Several types of splicing isoforms of TRIM5α and TRIMCyp have been reported, some of which are unable to restrict viruses. We examined the expression ratios of the TRIMCyp isoforms in M. nemestrina, M. mulatta, and M. fascicularis by analyzing the clones of each isoform (E4, E5, and E6) and found that the ratios of these isoforms were considerably different among these species of macaques. We also identified the E7 isoform in M. nemestrina and M. mulatta but not M. fascicularis. This alternative splicing variant is rarely reported. An arginine-rich domain at the C terminal is generated due to a frameshift, creating a positively charged domain that is presumed to bind to the retrovirus capsid through electrostatic attraction. It has been reported that some proteins of the TRIM family, such as TRIM19 (also known as promyelocytic leukaemia protein), lack the SPRY motif but retain their antiviral function. Conversely, some of the splicing isoforms of TRIM5α do not display the inhibitory activity of the prototypical TRIM5α (Battivelli et al. 2011). Therefore, the actual functions of TRIMCyp isoforms must be investigated further. The biological significance of E7 in M. nemestrina and M. mulatta is another interesting question.
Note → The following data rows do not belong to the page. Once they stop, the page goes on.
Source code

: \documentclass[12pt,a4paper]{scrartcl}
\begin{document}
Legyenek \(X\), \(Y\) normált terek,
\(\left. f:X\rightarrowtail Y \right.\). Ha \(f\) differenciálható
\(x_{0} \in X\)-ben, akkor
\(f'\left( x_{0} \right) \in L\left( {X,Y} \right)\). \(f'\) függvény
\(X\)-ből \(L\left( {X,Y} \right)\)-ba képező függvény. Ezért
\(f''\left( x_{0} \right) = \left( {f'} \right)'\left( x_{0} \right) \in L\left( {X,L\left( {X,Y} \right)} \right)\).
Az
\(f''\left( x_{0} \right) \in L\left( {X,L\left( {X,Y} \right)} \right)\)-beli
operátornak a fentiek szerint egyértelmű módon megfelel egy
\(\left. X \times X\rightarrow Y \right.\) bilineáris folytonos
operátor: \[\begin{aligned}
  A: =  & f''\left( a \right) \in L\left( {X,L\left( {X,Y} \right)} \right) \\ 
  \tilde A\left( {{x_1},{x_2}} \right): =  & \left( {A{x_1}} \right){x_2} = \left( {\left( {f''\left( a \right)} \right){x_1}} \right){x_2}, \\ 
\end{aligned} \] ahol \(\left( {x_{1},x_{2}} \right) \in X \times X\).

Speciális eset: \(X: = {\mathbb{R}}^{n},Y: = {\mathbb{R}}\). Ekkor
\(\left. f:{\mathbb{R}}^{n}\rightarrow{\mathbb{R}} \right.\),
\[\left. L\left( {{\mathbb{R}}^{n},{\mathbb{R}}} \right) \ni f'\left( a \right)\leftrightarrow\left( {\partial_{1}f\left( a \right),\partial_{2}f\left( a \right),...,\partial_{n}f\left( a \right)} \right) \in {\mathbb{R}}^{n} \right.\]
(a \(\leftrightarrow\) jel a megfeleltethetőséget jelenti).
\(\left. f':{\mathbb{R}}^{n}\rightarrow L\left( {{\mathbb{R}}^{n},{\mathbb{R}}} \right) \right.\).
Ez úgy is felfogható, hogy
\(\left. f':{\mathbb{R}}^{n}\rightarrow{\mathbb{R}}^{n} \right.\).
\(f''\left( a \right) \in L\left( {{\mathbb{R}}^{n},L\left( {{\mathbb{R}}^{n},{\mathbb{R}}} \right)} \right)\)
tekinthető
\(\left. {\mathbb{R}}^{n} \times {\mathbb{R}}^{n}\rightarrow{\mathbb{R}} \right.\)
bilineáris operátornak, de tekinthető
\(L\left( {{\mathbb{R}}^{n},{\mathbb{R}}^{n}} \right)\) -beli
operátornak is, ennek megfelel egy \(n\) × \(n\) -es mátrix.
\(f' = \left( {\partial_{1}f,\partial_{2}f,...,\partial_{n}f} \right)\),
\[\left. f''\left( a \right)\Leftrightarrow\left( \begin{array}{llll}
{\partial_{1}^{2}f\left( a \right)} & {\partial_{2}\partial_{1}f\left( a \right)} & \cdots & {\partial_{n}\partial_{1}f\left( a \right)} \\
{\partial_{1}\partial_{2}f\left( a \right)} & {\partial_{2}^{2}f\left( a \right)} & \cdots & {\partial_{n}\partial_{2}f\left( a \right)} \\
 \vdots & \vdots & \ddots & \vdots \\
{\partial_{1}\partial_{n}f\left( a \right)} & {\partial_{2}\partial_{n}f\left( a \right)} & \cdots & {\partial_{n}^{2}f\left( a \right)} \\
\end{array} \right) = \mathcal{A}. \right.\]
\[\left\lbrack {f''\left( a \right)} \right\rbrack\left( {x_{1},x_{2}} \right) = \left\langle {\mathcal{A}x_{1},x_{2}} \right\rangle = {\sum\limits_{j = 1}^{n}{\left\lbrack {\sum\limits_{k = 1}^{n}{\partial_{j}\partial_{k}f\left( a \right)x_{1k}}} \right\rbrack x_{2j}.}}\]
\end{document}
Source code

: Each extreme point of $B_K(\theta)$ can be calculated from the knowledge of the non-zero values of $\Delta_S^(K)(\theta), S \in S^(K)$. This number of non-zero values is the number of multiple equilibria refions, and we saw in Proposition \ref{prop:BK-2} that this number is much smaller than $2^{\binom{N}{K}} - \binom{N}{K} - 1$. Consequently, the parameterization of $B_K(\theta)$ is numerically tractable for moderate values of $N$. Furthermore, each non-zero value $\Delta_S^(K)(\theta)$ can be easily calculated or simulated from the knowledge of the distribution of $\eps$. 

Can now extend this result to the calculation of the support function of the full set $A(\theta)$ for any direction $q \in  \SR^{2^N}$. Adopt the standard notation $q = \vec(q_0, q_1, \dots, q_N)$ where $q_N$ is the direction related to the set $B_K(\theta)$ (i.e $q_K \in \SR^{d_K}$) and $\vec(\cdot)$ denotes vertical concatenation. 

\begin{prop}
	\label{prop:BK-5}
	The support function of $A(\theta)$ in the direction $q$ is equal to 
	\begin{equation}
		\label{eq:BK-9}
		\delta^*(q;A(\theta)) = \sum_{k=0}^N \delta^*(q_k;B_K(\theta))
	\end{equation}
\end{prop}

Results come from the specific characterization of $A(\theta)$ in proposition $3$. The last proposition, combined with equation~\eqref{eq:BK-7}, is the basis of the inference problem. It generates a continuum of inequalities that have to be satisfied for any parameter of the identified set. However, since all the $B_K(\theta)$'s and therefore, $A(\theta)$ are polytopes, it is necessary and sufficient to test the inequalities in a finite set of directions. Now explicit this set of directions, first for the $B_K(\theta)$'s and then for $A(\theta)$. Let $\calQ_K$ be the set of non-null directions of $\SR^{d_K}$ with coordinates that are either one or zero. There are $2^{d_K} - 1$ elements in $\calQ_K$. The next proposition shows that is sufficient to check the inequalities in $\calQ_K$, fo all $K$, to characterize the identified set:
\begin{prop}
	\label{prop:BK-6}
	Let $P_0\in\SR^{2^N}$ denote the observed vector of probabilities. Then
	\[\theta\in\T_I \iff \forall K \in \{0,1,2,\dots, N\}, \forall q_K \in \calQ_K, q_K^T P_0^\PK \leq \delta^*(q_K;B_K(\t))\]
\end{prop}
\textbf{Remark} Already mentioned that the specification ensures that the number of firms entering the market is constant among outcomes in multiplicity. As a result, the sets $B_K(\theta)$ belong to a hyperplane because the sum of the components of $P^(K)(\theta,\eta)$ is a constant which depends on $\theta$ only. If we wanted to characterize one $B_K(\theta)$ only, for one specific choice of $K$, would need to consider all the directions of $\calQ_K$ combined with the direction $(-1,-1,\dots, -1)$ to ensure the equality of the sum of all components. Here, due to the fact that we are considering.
Macaques expressing TRIMCyp provide a potential novel NHP model for AIDS studies because they lack a crucial barrier for HIV-1 replication in host cells. Another essential barrier for HIV-1 infection in macaques is APOBEC3G. Studies have suggested that HSIV containing SIV vif is able to infect and replicate in TRIMCyp homozygous macaques, such as M. nemestrina (Hatziioannou et al. 2009; Thippeshappa et al. 2011). Recently, human SAMHD1 was found to be an important restriction protein for HIV-1 replication in macrophages and dendritic cells. SAMHD1 in Old World M. mulatta and New World A. trivirgatus also inhibits HIV-1 infection (Laguette et al. 2012). Currently, HSIV infection of M. nemestrina, all of which are TRIMCyp homozygotes, can result in infection without the clinical symptoms of AIDS. The construction of an HSIV that can overcome SAMHD1 may be needed to improve the viral infection model. Because both the M. fascicularis and Chinese M. mulatta populations include TRIMCyp homozygous individuals, which exhibit polymorphisms in major motifs and express different patterns of TRIMCyp splicing isoforms, these macaques provide novel options for the development of HIV-1-susceptible NHP models.